The increasing education and skills of the American workforce is the foundation for economic growth. But while the percentage of Americans with more formal education and more job-relevant skills has increased, the millions of jobs requiring less than a high school degree—construction, restaurant work, agriculture—are not disappearing.

With less low-skill natives to work in these jobs, they are increasingly filled by unauthorized immigrants who arrive in the United States to meet this labor market gap. So if you work in a restaurant, clean houses, toil in agriculture, or labor on a construction site, you might be competing with unauthorized immigrants.

But Americans’ desire to work long-term in these fields is not strong.
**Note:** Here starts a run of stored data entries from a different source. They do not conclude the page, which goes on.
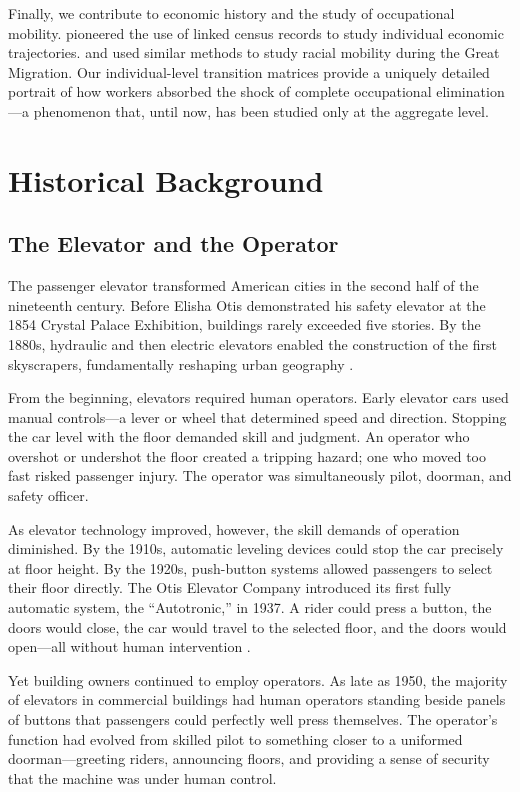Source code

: \documentclass[12pt]{article}
\begin{document}
Finally, we contribute to economic history and the study of occupational mobility. \citet{abramitzky2012, abramitzky2021} pioneered the use of linked census records to study individual economic trajectories. \citet{derenoncourt2022} and \citet{collins2022} used similar methods to study racial mobility during the Great Migration. Our individual-level transition matrices provide a uniquely detailed portrait of how workers absorbed the shock of complete occupational elimination---a phenomenon that, until now, has been studied only at the aggregate level.

\section{Historical Background}

\subsection{The Elevator and the Operator}

The passenger elevator transformed American cities in the second half of the nineteenth century. Before Elisha Otis demonstrated his safety elevator at the 1854 Crystal Palace Exhibition, buildings rarely exceeded five stories. By the 1880s, hydraulic and then electric elevators enabled the construction of the first skyscrapers, fundamentally reshaping urban geography \citep{bernard2014, goodwin2005}.

From the beginning, elevators required human operators. Early elevator cars used manual controls---a lever or wheel that determined speed and direction. Stopping the car level with the floor demanded skill and judgment. An operator who overshot or undershot the floor created a tripping hazard; one who moved too fast risked passenger injury. The operator was simultaneously pilot, doorman, and safety officer.

As elevator technology improved, however, the skill demands of operation diminished. By the 1910s, automatic leveling devices could stop the car precisely at floor height. By the 1920s, push-button systems allowed passengers to select their floor directly. The Otis Elevator Company introduced its first fully automatic system, the ``Autotronic,'' in 1937. A rider could press a button, the doors would close, the car would travel to the selected floor, and the doors would open---all without human intervention \citep{price2013}.

Yet building owners continued to employ operators. As late as 1950, the majority of elevators in commercial buildings had human operators standing beside panels of buttons that passengers could perfectly well press themselves. The operator's function had evolved from skilled pilot to something closer to a uniformed doorman---greeting riders, announcing floors, and providing a sense of security that the machine was under human control.
\end{document}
Anecdotal evidence shows that when these jobs are available and advertised at pay rates far above the minimum wage—even during almost 10 percent unemployment—they continue to go unfilled by native workers.

Due in part to Americans’ disinterest in these jobs, some research indicates that unauthorized immigrants compete most with other immigrants and the children of immigrants whose skill set—and lack of English-language skills—most closely matches that of recent immigrants.

In spite of the potential for a slight, short-term negative imact, the long-term overall impact of immigration is widely positive, as is stated in another recent report:

“Immigrants are likely to expand the total number of jobs available: because they have different skills from natives; and because local economies respond to a large labor supply by creating jobs…Native workers are thought to respond to immigrants’ arrival by changing positioning in the labor market. This protects them from the potentially adverse effects of a larger labor supply.” 

In any case, for the vast majority of Americans, unauthorized immigration is a complement to the labor force and in fact has a positive impact on job creation.